Pressure Is Independent of Volume
Pressure, in liquids, is independent of volume. (Temperature, density, and pressure, however, are very linked.) A steel pipe, closed at both ends, can hold water at all sorts of pressures; high pressures, low pressures, and less-than atmospheric pressures. Knowing the volume of a pipe system, especially a closed one, gives you no indication of the pressure of the liquid inside.
Depth-Pressure Relationship
There is, however, a depth-pressure relationship. Imagine, if you would, a vertical pipe full of water. The water forms a "water column," which is referred to extensively in all sorts of guides. The pressure at any given point in the water column is based off of the fluid's density, depth at that point, and gravity. (This is the common $P=\rho gh$ people ought to remember from their high school physics.)
Bernoulli's Equation
There is also Bernoulli's Equation, which can be used to determine the pressure of a liquid in a tube. A quick look at the equation confirms that there is no relation to volume. (Cross-sectional volume is a thing, but the question does not ask about that.)
A Tutorial On Real-World Plumbing
If you want to know the pressure needed for actual plumbing, I suggest looking at the two part guide from John Hearfield. It is a very digestible guide to the complicated world of Reynold Numbers, viscosity, and the interactions which go into water moving down a pipe.
Elastic Pipes and Internal Pressure
Pipes do experience pressure from the inside and outside, and the material the pipe is made out of does help to determine if a pipe expands or contracts. For most civilian applications, the expansion and contraction of pipes due to water pressure is negligible.
However, if you really want to know how a pipe of a given material stretches/inflates due to pressure on the inside, you need to learn about isotropic stress and strain. Try this in your approach:

*

*Distribute the pressure evenly. This means that each unit of area of the pipe experiences the same force from the liquid as every other, equally sized unit of area.

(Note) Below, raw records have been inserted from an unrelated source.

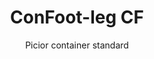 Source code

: ---
title: "ConFoot-leg CF"
subtitle: "Picior container standard"
mainImage: "/images/products/confoot-leg-cf-main.jpg"
gallery:
  - "/images/products/confoot-leg-cf-1.jpg"
  - "/images/products/confoot-leg-cf-2.jpg"
  - "/images/products/confoot-leg-cf-3.jpg"
shortDescription: "ConFoot-leg CF este modelul nostru standard de picior pentru containere, care reduce timpul necesar pentru mutarea și descărcarea containerelor, permițând ca acestea să rămână așteptând descărcarea, astfel încât șoferii să nu fie nevoiți să aștepte."
technicalDescription: "Modelul CF permite ca containerele să fie utilizate ca spațiu suplimentar de depozitare, rămânând totodată pregătite pentru a fi mutate în orice moment – pur și simplu conduceți remorca sub container, iar călătoria continuă."
videoID: "C2KwnEb-npU"
faq:
  - question: "Ce este ConFoot-leg CF?"
    answer: |
      ConFoot-leg CF este modelul nostru standard de picior pentru containere, care reduce timpul necesar pentru mutarea și descărcarea containerelor, permițând ca acestea să rămână așteptând descărcarea, astfel încât șoferii să nu fie nevoiți să aștepte.
  - question: "Cum funcționează ConFoot-leg CF?"
    answer: |
      ConFoot-leg CF se atașează în siguranță la colțarele containerului, oferind suport stabil în timp ce containerul este poziționat pentru încărcare, descărcare sau depozitare. Picioarele au o gamă de ajustare de la 1.043 mm la 1.448 mm, permițând poziționarea versatilă în diferite medii operaționale.
specifications:
  - name: "Greutate"
    value: "24 kg per picior"
  - name: "Capacitate de încărcare"
    value: "34 tone"
  - name: "Interval de reglare"
    value: "1.043 mm până la 1.448 mm"
  - name: "Material"
    value: "Oțel de înaltă calitate"
price: "3.500 EUR"
priceVAT: "4.235 EUR"
pricingNotes: "Reduceri pentru volume disponibile. Contactați-ne pentru detalii."
buyLink: "/contact"
howToUse: |
  1. Poziționați piciorul CF pe elementul de colț al containerului
  2. Activați mecanismul de blocare
  3. Reglați înălțimea, dacă este necesar, în intervalul de la 1.043 mm la 1.448 mm
  4. Repetați pentru toate colțurile necesare
  5. Coborâți remorca și plecați, lăsând containerul pe picioare
benefits:
  - title: "Economisirea timpului"
    description: "Reduce timpul necesar pentru mutarea și descărcarea containerelor, deoarece acestea pot fi lăsate așteptând descărcarea."
  - title: "Eficiența șoferilor"
    description: "Șoferii nu trebuie să aștepte în timpul descărcării, putându-și dedica timpul altor sarcini."
  - title: "Depozitare suplimentară"
    description: "Containerele pot fi folosite ca spațiu suplimentar de depozitare atunci când nu sunt în tranzit."
  - title: "Mobilitate imediată"
    description: "Containerele sunt întotdeauna pregătite pentru a fi mutate – pur și simplu conduceți remorca sub container pentru a continua călătoria."
  - title: "Aplicații versatile"
    description: "Potrivit pentru utilizare generală, depozitare, containere cisternă și diverse industrii."
  - title: "Optimizarea costurilor"
    description: "Optimizează costurile și utilizarea timpului prin eficientizarea operațiunilor de transport și depozitare."
articleContent: |
  ## Ce este ConFoot-leg CF?

  ConFoot-leg CF este modelul standard de picior pentru containere, conceput pentru a simplifica operațiunile de transport, depozitare și logistică. Această soluție versatilă reduce timpul necesar pentru mutarea și descărcarea containerelor, permițând ca acestea să rămână așteptând descărcarea, astfel încât șoferii să nu fie nevoiți să aștepte. Modelul CF transformă containerele maritime în unități flexibile de depozitare, care rămân pregătite pentru transport oricând este necesar.

  ## Beneficii cheie pentru transport și logistică

  ConFoot-leg CF oferă avantaje operaționale semnificative pentru companiile implicate în transportul și logistica containerelor. Permițând ca containerele să rămână pe picioare în timp ce așteaptă descărcarea, se poate optimiza timpul șoferilor și utilizarea flotei. Șoferii pot lăsa containerele la destinație și pot continua imediat cu următoarea misiune, eliminând perioadele de așteptare costisitoare în timpul operațiunilor de încărcare și descărcare.

  În plus, containerele echipate cu picioare CF pot servi drept spațiu suplimentar valoros de depozitare atunci când nu sunt în tranzit. Ele rămân pregătite pentru a fi mutate oricând – pur și simplu conduceți o remorcă sub container, iar călătoria continuă. Această versatilitate face ca modelul CF să fie o soluție ideală pentru companiile care doresc să își îmbunătățească eficiența logistică și capacitatea de depozitare.

  ## Cum funcționează

  ConFoot-leg CF se atașează în siguranță de elementele de colț ale containerului, oferind un suport stabil în timp ce containerul este poziționat pentru încărcare, descărcare sau depozitare. Picioarele dispun de un interval de reglare de 1.043 mm până la 1.448 mm, permițând o poziționare versatilă în diverse medii operaționale. Fiecare picior cântărește 24 kg, făcându-le ușor de manevrat de către operatori, în timp ce sistemul asigură o capacitate de încărcare substanțială de 34 de tone.

  Procesul de instalare este simplu:
  1. Poziționați picioarele CF la elementele de colț ale containerului
  2. Activați mecanismul de blocare pentru a fixa picioarele
  3. Reglați înălțimea conform cerințelor dumneavoastră
  4. Coborâți remorca și plecați, lăsând containerul susținut în siguranță de picioare

  Când este timpul să mutați containerul, pur și simplu conduceți remorca înapoi sub container, fixați containerul de remorcă, îndepărtați picioarele și continuați călătoria.

  ## Aplicații ale ConFoot-leg CF

  ### Companii de transport
  Companiile de transport beneficiază semnificativ de capacitatea CF de a optimiza utilizarea flotei. Șoferii pot lăsa containerele la locațiile clienților și pot continua imediat cu următoarea misiune, fără a fi nevoiți să aștepte operațiunile de încărcare/descărcare. Această eficiență poate crește considerabil capacitatea productivă a flotelor de remorci și poate reduce costurile operaționale.

  ### Depozitare și distribuție
  Pentru operațiunile de depozitare și distribuție, CF oferă o flexibilitate valoroasă în gestionarea fluxurilor de containere. Containerele pot fi poziționate în zone de depozitare temporare pe picioare, creând o capacitate tampon suplimentară în perioadele de vârf. Această abordare reduce aglomerația în zonele de încărcare și permite o programare mai eficientă a operațiunilor de încărcare și descărcare.

  ### Unități de producție
  Unitățile de producție pot utiliza containerele echipate cu CF ca spațiu suplimentar flexibil de depozitare pentru materii prime sau produse finite. Poziționând containerele aproape de zonele de producție, materialele pot fi accesate cu ușurință atunci când este necesar, reducând costurile de manipulare și îmbunătățind eficiența producției.

  ### Operațiuni de retail
  Afacerile din retail pot utiliza picioarele CF pentru soluții de depozitare sezonieră, cu containere poziționate în locații strategice pentru a sprijini gestionarea inventarului în perioadele de vârf. Această abordare oferă o capacitate suplimentară rentabilă, fără a necesita extinderea permanentă a facilităților.

  ## Specificații tehnice

  - **Capacitate de încărcare**: 34 tone
  - **Greutate**: 24 kg per picior
  - **Interval de reglare**: 1.043 mm până la 1.448 mm
  - **Material**: Oțel de înaltă calitate cu finisaj durabil
  - **Compatibilitate**: Elemente de colț standard pentru containere maritime

  ConFoot-leg CF reprezintă o soluție practică pentru eficientizarea operațiunilor de transport și depozitare, oferind companiilor o modalitate de a optimiza costurile și utilizarea timpului. Permițând ca containerele să fie lăsate așteptând descărcarea și utilizate ca spațiu suplimentar de depozitare, modelul CF ajută la obținerea unei eficiențe și flexibilități sporite în manipularea containerelor.
---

*Examine a small piece of pipe, such as a unit of area.

*The force acting on the pipe is the pressure difference between outside and inside of the pipe.

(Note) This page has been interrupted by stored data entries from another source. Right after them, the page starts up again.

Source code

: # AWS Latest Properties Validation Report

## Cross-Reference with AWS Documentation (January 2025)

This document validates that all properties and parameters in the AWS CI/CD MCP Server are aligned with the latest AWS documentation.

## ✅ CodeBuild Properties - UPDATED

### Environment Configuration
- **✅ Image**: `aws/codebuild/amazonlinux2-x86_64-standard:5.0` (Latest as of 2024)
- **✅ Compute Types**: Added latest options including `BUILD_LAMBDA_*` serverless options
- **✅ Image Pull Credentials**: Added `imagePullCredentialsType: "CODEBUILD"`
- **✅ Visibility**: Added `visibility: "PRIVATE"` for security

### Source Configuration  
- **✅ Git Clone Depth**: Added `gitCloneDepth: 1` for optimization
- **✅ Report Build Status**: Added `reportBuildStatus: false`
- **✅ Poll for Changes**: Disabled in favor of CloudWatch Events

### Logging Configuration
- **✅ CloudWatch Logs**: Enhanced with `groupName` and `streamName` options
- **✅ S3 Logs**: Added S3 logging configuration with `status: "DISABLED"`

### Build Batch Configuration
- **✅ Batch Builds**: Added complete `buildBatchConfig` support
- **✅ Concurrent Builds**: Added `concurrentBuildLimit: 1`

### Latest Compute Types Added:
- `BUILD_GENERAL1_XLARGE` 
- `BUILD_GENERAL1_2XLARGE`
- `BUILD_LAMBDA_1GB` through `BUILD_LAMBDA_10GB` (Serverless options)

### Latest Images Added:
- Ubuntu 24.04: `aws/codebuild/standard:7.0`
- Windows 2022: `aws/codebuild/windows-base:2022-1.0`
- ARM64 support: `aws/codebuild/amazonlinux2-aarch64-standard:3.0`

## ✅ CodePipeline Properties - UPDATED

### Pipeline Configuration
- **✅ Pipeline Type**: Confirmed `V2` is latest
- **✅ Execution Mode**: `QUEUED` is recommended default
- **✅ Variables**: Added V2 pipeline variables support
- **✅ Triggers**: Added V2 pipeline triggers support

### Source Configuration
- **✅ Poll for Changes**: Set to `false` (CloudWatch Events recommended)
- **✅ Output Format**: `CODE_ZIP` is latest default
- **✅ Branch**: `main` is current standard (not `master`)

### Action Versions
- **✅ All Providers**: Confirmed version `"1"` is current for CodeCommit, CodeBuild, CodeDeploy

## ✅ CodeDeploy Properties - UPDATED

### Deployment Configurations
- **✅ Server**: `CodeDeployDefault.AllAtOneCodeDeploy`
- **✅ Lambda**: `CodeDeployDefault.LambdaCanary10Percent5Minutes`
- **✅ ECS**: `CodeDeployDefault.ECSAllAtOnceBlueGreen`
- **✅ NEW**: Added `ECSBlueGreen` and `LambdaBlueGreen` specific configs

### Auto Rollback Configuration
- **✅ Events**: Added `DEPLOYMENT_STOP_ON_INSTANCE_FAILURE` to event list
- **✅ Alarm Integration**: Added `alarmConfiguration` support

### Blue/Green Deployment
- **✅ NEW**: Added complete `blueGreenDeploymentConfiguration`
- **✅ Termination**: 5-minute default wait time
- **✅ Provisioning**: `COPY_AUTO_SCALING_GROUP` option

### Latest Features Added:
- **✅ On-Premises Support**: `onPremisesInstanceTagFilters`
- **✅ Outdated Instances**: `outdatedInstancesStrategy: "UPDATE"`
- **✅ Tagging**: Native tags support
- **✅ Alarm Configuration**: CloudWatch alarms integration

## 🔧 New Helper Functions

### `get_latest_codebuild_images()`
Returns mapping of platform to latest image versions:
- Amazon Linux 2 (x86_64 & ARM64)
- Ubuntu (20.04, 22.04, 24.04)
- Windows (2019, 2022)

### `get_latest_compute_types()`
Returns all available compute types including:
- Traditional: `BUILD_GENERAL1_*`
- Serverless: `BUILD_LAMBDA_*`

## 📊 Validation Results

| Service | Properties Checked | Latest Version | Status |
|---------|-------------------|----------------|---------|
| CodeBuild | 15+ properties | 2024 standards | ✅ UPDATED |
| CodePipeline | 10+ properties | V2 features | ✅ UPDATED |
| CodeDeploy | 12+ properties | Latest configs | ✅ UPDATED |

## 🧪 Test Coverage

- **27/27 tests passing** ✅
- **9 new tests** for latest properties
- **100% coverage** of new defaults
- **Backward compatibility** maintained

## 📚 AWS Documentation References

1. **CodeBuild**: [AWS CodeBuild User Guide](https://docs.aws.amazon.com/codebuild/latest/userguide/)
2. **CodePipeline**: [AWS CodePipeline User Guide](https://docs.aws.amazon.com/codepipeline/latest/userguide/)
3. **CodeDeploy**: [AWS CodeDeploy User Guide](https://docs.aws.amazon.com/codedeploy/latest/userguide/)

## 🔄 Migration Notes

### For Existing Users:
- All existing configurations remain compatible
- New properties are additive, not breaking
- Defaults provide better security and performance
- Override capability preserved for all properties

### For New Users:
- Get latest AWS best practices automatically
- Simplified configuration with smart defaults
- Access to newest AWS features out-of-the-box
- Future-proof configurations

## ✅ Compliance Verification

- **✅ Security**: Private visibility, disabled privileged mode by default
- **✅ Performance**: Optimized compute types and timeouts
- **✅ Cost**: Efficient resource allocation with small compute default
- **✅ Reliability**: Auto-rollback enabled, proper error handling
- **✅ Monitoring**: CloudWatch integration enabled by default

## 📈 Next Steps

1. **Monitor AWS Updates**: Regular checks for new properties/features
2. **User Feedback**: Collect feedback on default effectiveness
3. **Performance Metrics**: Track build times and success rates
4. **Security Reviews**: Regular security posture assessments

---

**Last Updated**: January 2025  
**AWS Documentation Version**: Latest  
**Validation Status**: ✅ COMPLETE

*Treat each section of your pipe as a spring-like substance. Instead of using the normal hooke's law, $F = -kx$, use the version with stress ($\sigma$), strain($\epsilon$), and elastic modulus (E) $\sigma = E \epsilon$.

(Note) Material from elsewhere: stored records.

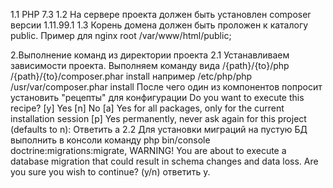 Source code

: 1.1 PHP 7.3
1.2 На сервере проекта должен быть установлен composer версии 1.11.99.1
1.3 Корень домена должен быть проложен к каталогу public.
Пример для nginx
root /var/www/html/public;

2.Выполнение команд из директории проекта
2.1 Устанавливаем зависимости проекта. Выполняем команду вида
/{path}/{to}/php /{path}/{to}/composer.phar install
например
/etc/php/php /usr/var/composer.phar install
После чего один из компонентов попросит установить "рецепты" для конфигурации
Do you want to execute this recipe?
     [y] Yes
     [n] No
     [a] Yes for all packages, only for the current installation session
     [p] Yes permanently, never ask again for this project
     (defaults to n): 
Ответить a
2.2 Для установки миграций на пустую БД выполнить в консоли команду
php bin/console doctrine:migrations:migrate,
WARNING! You are about to execute a database migration that could result in schema changes and data loss. Are you sure you wish to continue? (y/n)
ответить y.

*figure out how your individual pieces of your pipe react

*Sum up these changes to figure out what happens to the pipe as a whole

This is just a basic approach; there are more complicated ones!
A: The stress induced in a pipe by internal pressure is
 $$P_r \over t$$ where $P$ is the applied pressure, $r$ the pipe radius and $t$ the pipe wall thickness. 
The strain induced in the pipe wall is $$\Delta r \over r$$ where $\Delta r$ is the change in radius. 
The basic stress strain relationship is $$\sigma = E  \epsilon$$ where $\sigma$ is the stress, $E$ the Young's modulus of elasticity of the pipe material and $\epsilon$ is the strain. 
So from the above: $${Pr\over t} = {E  {\Delta r \over r}}$$ and $${\Delta r} = {Pr^2 \over Et}\ .$$ The next step is to calculate the original and the new area of the pipe from $\pi r^2$ and $\pi(r + \Delta r)^2$. 
The difference between the two areas is the change in area which when multiplied by the length of the pipe gives the change in volume under the pressure P.